Saturday marks two years since President Trump announced he would pull the U.S. out of the Paris Climate Agreement, and the scientific case for acting to slash planet-warming emissions of greenhouse gases has only grown stronger since then.
The big picture: Climate science is now more clear than ever about the damage climate change is already causing, whether it be via sea level rise, heat waves or epic deluges. Scientists tell Axios they now have:
- More confidence in the observed amounts of global warming, showing the planet has been heating up faster than previously thought.
- More confidence in tying various (though not all) types of extreme weather events to climate change.
- Clear evidence that virtually all of the observed warming since 1950 is due to human activities.
- Robust data showing that limiting global warming to the Paris targets of 1.5°C or 2°C would have significant, tangible benefits.
In addition, estimates of ocean heat warming have been revised upward in recent years, according to Zeke Hausfather of Berkeley Earth.
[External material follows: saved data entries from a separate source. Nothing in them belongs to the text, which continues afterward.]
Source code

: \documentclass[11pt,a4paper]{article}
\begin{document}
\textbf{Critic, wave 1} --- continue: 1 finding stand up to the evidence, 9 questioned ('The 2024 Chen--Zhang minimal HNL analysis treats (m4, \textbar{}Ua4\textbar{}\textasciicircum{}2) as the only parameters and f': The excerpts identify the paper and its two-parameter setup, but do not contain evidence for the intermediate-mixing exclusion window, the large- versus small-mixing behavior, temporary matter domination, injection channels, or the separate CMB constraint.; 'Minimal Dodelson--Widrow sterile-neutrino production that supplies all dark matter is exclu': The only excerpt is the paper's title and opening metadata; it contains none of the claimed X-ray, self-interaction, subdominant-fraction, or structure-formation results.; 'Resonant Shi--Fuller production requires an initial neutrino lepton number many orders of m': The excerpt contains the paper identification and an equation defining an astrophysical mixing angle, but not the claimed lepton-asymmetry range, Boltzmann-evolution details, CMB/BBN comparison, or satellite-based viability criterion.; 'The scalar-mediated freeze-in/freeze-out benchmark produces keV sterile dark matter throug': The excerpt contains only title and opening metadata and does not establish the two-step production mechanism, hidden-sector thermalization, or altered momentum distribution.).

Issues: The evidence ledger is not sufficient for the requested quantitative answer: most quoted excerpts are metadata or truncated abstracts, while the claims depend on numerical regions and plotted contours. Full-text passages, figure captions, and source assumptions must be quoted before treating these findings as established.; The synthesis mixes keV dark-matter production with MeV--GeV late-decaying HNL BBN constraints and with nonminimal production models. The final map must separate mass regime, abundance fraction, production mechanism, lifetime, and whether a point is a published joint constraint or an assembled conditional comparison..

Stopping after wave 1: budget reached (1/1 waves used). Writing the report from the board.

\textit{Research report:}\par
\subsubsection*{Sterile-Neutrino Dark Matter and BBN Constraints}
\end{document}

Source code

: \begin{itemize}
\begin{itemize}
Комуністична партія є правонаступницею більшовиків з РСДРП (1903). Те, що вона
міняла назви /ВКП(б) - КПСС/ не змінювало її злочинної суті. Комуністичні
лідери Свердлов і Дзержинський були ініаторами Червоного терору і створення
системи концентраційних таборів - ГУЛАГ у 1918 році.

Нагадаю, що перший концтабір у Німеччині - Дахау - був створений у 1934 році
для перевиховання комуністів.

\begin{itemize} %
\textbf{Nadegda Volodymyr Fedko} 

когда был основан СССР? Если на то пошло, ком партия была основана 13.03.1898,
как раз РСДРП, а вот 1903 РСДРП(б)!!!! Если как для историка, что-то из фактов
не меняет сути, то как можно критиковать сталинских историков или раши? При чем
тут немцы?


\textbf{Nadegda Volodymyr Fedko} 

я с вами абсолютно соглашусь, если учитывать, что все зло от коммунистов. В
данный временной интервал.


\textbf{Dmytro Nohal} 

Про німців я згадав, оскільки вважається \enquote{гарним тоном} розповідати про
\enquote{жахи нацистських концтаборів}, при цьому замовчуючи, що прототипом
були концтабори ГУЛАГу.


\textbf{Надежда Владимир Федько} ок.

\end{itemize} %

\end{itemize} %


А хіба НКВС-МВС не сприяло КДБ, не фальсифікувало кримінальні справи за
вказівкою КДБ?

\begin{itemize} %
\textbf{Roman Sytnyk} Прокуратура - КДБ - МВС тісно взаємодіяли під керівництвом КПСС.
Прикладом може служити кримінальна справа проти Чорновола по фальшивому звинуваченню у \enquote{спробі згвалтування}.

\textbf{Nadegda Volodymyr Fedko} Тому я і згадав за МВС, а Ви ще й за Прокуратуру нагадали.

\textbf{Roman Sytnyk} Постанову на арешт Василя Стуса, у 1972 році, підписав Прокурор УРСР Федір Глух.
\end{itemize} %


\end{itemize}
At least 90% of added heat is going into our oceans.
“Over the past two years we’ve learned that key impacts of climate change, like the melting of ice, the rise in sea level and the increase in devastating weather extremes, are playing out faster than our models projected just a few years ago," Michael Mann of Penn State University tells Axios.
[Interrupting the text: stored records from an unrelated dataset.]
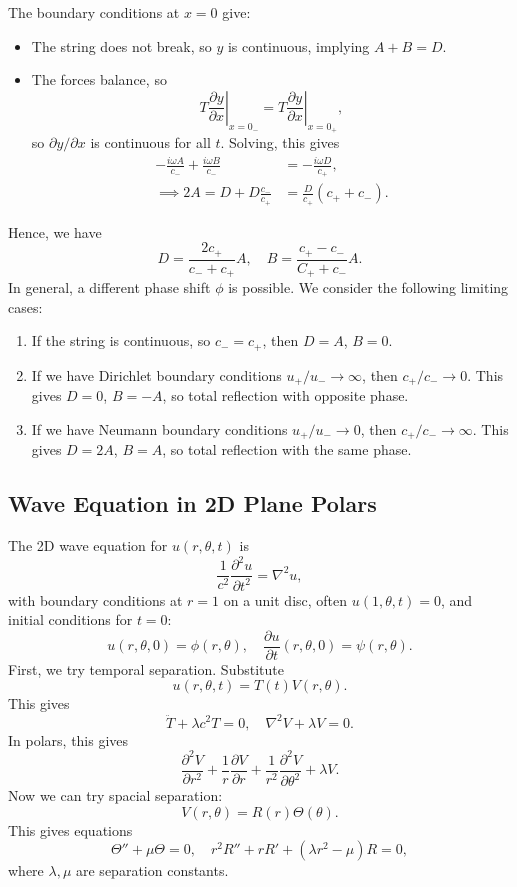 \documentclass[12pt]{article}
\begin{document}
The boundary conditions at $x = 0$ give:
\begin{itemize}
	\item The string does not break, so $y$ is continuous, implying $A + B = D$.
	\item The forces balance, so
		\[
			T \left. \frac{\partial y}{\partial x}\right|_{x = 0_{-}} = T \left. \frac{\partial y}{\partial x} \right|_{x = 0_{+}}
		,\]
		so $\partial y/\partial x$ is continuous for all $t$. Solving, this gives
		\begin{align*}
			- \frac{i \omega A}{c_{-}} + \frac{i \omega B}{c_{-}} &= - \frac{i \omega D}{c_{+}}, \\
			\implies 2A = D + D\frac{c_{-}}{c_{+}} &= \frac{D}{c_{+}}(c_{+} + c_{-}).
		\end{align*}
\end{itemize}
Hence, we have
\[
D = \frac{2 c_{+}}{c_{-} + c_{+}} A, \quad B = \frac{c_{+} - c_{-}}{C_{+} + c_{-}} A
.\]
In general, a different phase shift $\phi$ is possible. We consider the following limiting cases:
\begin{enumerate}[1)]
	\item If the string is continuous, so $c_{-} = c_{+}$, then $D = A$, $B = 0$.
	\item If we have Dirichlet boundary conditions $u_{+}/u_{-} \to \infty$, then $c_{+}/c_{-} \to 0$. This gives $D = 0$, $B = -A$, so total reflection with opposite phase.
	\item If we have Neumann boundary conditions $u_{+}/u_{-} \to 0$, then $c_{+}/c_{-} \to \infty$. This gives $D = 2A$, $B = A$, so total reflection with the same phase.
\end{enumerate}

\subsection{Wave Equation in 2D Plane Polars}%
\label{sub:wave_equation_in_2d_plane_polars}


The 2D wave equation for $u(r, \theta, t)$ is
\[
\frac{1}{c^2} \frac{\partial^2 u}{\partial t^2} = \nabla^2 u
,\]
with boundary conditions at $r = 1$ on a unit disc, often $u(1, \theta, t) = 0$, and initial conditions for $t = 0$:
\[
	u(r, \theta, 0) = \phi(r, \theta), \quad \frac{\partial u}{\partial t}(r, \theta, 0) = \psi (r, \theta)
.\]
First, we try temporal separation. Substitute
\[
	u(r, \theta, t) = T(t) V(r, \theta)
.\]
This gives
\[
\ddot T + \lambda c^2 T = 0, \quad \nabla^2 V + \lambda V = 0
.\]
In polars, this gives
\[
\frac{\partial^2 V}{\partial r^2} + \frac{1}{r} \frac{\partial V}{\partial r} + \frac{1}{r^2} \frac{\partial^2 V}{\partial \theta^2} + \lambda V
.\]
Now we can try spacial separation:
\[
	V(r, \theta) = R(r) \Theta(\theta)
.\]
This gives equations
\[
	\Theta'' + \mu \Theta = 0, \quad r^2 R'' + r R' + (\lambda r^2 - \mu)R = 0
,\]
where $\lambda, \mu$ are separation constants.
\end{document}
Between the lines: A study published last week projected that unchecked growth in greenhouse gas emissions could cause global sea levels to rise by an average of 3.6 feet by 2100.
- This compares to just 2.3 feet if warming is limited to 2°C, or 3.6°F, above preindustrial levels, co-author Robert Kopp tells Axios.
The difference between business as usual and meeting the Paris temperature target by 2100 is especially clear when modeling the worst-case scenarios.
- For example, Kopp says that there would be a 1-in-20 chance of 7.8 feet of sea level rise under unchecked emissions. Such rapid and extensive sea level rise could imperil coastal megacities worldwide within the next few decades.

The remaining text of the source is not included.